I wrote this for an online group challenge - we had to use the phrase "That's not how it works. That's not how any of it works." This episode is set in the context of "Front Page News." When I started it, I had NO idea where it was going, so the title, "A Scrambled Mess," is not only a reflection of the overall theme – the 214's scrambler is broken – but the way the story is delivered as well.
It's not deep literature – it's a light-hearted romp through a day in Black Sheep territory with a very 21st century ending. And there's a sneak peak at the next couple I'm considering for a fan fiction story.

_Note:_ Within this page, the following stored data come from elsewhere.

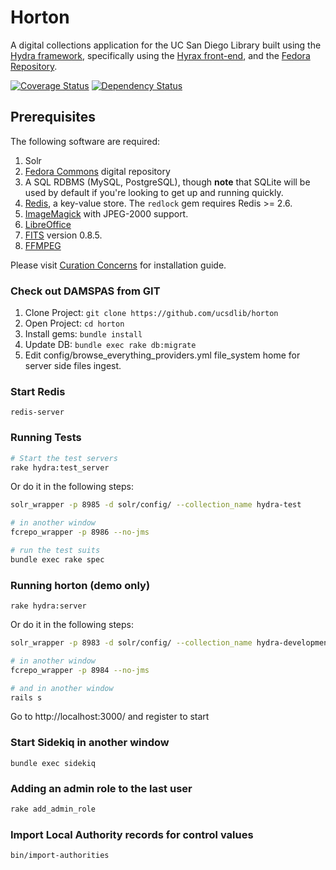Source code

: # Horton
A digital collections application for the UC San Diego Library built using the [Hydra framework](https://projecthydra.org/), specifically using the [Hyrax front-end](https://github.com/projecthydra-labs/hyrax/), and the [Fedora Repository](http://fedorarepository.org/).

[![Coverage Status](https://coveralls.io/repos/github/ucsdlib/horton/badge.svg?branch=develop)](https://coveralls.io/github/ucsdlib/horton?branch=develop)
[![Dependency Status](https://gemnasium.com/ucsdlib/horton.svg)](https://gemnasium.com/ucsdlib/horton)

## Prerequisites

The following software are required:

1. Solr
1. [Fedora Commons](http://www.fedora-commons.org/) digital repository
1. A SQL RDBMS (MySQL, PostgreSQL), though **note** that SQLite will be used by default if you're looking to get up and running quickly.
1. [Redis](http://redis.io/), a key-value store. The `redlock` gem requires Redis >= 2.6.
1. [ImageMagick](http://www.imagemagick.org/) with JPEG-2000 support.
1. [LibreOffice](https://www.libreoffice.org/download/libreoffice-fresh/)
1. [FITS](http://projects.iq.harvard.edu/fits/downloads) version 0.8.5.
1. [FFMPEG](https://ffmpeg.org/)

Please visit [Curation Concerns](https://github.com/projecthydra/curation_concerns) for installation guide.

### Check out DAMSPAS from GIT
1. Clone Project: ```git clone https://github.com/ucsdlib/horton```
2. Open Project: ```cd horton```
3. Install gems: ```bundle install```
4. Update DB: ```bundle exec rake db:migrate```
5. Edit config/browse_everything_providers.yml file_system home for server side files ingest.

### Start Redis
```
redis-server
```

### Running Tests
```bash
# Start the test servers
rake hydra:test_server
```

Or do it in the following steps:

```bash
solr_wrapper -p 8985 -d solr/config/ --collection_name hydra-test

# in another window
fcrepo_wrapper -p 8986 --no-jms
```

```bash
# run the test suits
bundle exec rake spec
```

### Running horton (demo only)
```rake hydra:server```

Or do it in the following steps:

```bash
solr_wrapper -p 8983 -d solr/config/ --collection_name hydra-development

# in another window
fcrepo_wrapper -p 8984 --no-jms

# and in another window
rails s
```
Go to http://localhost:3000/ and register to start

### Start Sidekiq in another window
```
bundle exec sidekiq
```

### Adding an admin role to the last user
```bash
rake add_admin_role
```

### Import Local Authority records for control values
```bash
bin/import-authorities
```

Thank you, DH, for the idea – which is a whole lot more fun in this context than what I think you originally meant when you said it - and LMS for challenging us to write it. I may have gotten carried away. Who knew how many different applications that phrase could have!
A SCRAMBLED MESS
Vella La Cava, VMF 214 HQ
0900
"Boyington!"
USMC Major Greg Boyington held the receiver at arm's length and grimaced. In another part of the war, his commanding officer was not happy. Greg doubted it would matter what part of the war Colonel Thomas Lard was in, he wouldn't be happy anywhere if the Black Sheep were involved.
"I thought I told you to get that scrambler fixed weeks ago."
"Yes, sir, you did." Greg rolled his eyes. Some days it was easier to do battle with the Japanese than deal with Lard.
"Then why haven't you done it? This is an open line – I can't talk to you about missions on an open line. And what's that noise? Do I hear a woman laughing? What's a woman doing in your communications shack?"
Greg turned and raised his eyebrows at the young woman with sun-streaked hair perched atop a nearby desk. She was wearing shorts and a T-shirt with a hole in the midriff, swinging long, shapely legs in idle amusement. A worn notebook and slightly battered Nikon camera sat on the desktop next to her. Greg had no intention of telling Lard what she was doing.
Kate "K.C." Cameron, the Associated Press correspondent embedded with the 214, clapped a hand over her mouth to stifle her laughter. Colonel Lard knew she was there – he'd assigned her in the mistaken hope that being held accountable by press scrutiny would make Greg and the rest of the renegade Black Sheep tow the mark. Due to a set of fortuitous circumstances, Lard had no idea K.C. Cameron was not a man. No one had seen fit to tell him otherwise.
"Just one of the nurses passing through, sir." Greg lied through his teeth.
"You have more nurses passing through that base than McArthur has tanks," Lard grumbled.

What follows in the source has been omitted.